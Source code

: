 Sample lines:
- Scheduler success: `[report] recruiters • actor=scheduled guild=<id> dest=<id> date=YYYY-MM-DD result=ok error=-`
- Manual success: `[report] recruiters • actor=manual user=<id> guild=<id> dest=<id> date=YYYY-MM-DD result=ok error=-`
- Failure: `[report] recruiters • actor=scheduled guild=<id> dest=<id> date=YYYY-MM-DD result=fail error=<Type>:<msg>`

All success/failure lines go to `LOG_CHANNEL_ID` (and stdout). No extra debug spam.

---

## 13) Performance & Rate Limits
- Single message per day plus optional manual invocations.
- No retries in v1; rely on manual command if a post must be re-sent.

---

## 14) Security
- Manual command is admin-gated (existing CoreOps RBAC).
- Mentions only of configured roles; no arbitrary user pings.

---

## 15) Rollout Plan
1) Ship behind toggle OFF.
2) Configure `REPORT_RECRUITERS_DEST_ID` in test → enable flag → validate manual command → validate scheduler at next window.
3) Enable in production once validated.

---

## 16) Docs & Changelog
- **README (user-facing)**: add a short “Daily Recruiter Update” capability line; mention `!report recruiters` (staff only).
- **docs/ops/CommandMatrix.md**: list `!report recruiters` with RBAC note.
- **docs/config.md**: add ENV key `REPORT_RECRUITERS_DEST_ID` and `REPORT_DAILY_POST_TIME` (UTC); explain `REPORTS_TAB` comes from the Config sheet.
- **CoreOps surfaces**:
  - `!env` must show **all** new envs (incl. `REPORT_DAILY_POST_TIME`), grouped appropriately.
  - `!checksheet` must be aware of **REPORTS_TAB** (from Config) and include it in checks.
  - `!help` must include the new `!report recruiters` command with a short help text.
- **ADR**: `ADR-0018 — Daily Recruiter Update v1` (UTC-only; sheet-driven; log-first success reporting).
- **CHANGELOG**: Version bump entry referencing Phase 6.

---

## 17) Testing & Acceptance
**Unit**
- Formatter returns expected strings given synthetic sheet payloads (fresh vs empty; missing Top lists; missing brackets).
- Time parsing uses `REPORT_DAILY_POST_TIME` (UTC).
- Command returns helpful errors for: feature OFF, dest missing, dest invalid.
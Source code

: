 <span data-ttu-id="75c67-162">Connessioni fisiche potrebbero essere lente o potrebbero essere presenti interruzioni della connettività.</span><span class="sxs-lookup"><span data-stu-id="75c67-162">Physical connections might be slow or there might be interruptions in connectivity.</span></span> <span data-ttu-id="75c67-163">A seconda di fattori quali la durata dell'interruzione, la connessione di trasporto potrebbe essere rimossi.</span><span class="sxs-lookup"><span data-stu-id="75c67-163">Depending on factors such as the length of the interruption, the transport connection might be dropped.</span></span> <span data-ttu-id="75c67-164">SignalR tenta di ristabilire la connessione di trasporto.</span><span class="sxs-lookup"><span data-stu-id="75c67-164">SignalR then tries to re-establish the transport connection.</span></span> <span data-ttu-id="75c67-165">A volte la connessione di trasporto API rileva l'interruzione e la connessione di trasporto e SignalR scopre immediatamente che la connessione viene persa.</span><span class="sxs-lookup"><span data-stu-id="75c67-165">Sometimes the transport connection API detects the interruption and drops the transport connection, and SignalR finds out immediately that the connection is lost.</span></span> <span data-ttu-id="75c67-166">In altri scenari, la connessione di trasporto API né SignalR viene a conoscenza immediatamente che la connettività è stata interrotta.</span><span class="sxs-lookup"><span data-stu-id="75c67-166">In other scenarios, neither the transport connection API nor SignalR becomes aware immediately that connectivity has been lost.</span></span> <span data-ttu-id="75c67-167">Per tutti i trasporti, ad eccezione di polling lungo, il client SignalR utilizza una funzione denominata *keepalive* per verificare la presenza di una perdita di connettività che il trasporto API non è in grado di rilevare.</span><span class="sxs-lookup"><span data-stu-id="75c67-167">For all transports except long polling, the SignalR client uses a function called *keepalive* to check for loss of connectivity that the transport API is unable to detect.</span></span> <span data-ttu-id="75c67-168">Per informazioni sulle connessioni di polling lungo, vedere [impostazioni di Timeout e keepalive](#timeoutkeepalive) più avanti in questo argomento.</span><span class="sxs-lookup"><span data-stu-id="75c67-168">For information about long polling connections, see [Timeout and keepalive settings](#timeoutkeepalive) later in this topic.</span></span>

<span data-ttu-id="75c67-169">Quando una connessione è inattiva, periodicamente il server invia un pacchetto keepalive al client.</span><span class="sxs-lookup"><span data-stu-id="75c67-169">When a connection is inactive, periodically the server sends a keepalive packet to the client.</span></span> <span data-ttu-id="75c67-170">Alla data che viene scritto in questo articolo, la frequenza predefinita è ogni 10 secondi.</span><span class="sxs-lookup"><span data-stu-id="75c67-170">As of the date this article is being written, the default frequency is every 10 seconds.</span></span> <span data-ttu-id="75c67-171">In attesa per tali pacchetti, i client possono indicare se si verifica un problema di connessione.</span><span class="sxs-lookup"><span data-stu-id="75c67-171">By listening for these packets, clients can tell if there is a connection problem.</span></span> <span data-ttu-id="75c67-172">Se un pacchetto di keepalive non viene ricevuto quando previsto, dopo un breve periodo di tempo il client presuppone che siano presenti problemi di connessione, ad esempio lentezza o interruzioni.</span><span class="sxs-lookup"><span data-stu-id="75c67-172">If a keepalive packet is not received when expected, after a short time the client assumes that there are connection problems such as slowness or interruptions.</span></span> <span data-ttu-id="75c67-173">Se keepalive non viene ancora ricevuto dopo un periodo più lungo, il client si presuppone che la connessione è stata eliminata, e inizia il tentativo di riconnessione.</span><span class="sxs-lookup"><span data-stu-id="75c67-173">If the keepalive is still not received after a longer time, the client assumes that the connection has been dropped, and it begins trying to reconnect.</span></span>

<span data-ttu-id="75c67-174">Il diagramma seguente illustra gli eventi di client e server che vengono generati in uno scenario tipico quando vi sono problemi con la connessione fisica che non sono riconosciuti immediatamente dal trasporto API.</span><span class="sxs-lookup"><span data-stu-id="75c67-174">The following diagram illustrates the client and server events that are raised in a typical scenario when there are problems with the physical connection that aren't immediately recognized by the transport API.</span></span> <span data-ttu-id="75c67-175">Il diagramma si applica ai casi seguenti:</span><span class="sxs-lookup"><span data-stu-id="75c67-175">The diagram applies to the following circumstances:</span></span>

^^^^^^^^^^^^^^^^

**TASK DESCRIPTION:** From the listing above, return the lines starting at the one with "All success/failure lines" and ending at the one with "1) Ship behind toggle OFF.", both kept, exactly as they appear and nothing more.

**TASK RESPONSE:**
All success/failure lines go to `LOG_CHANNEL_ID` (and stdout). No extra debug spam.

---

## 13) Performance & Rate Limits
- Single message per day plus optional manual invocations.
- No retries in v1; rely on manual command if a post must be re-sent.

---

## 14) Security
- Manual command is admin-gated (existing CoreOps RBAC).
- Mentions only of configured roles; no arbitrary user pings.

---

## 15) Rollout Plan
1) Ship behind toggle OFF.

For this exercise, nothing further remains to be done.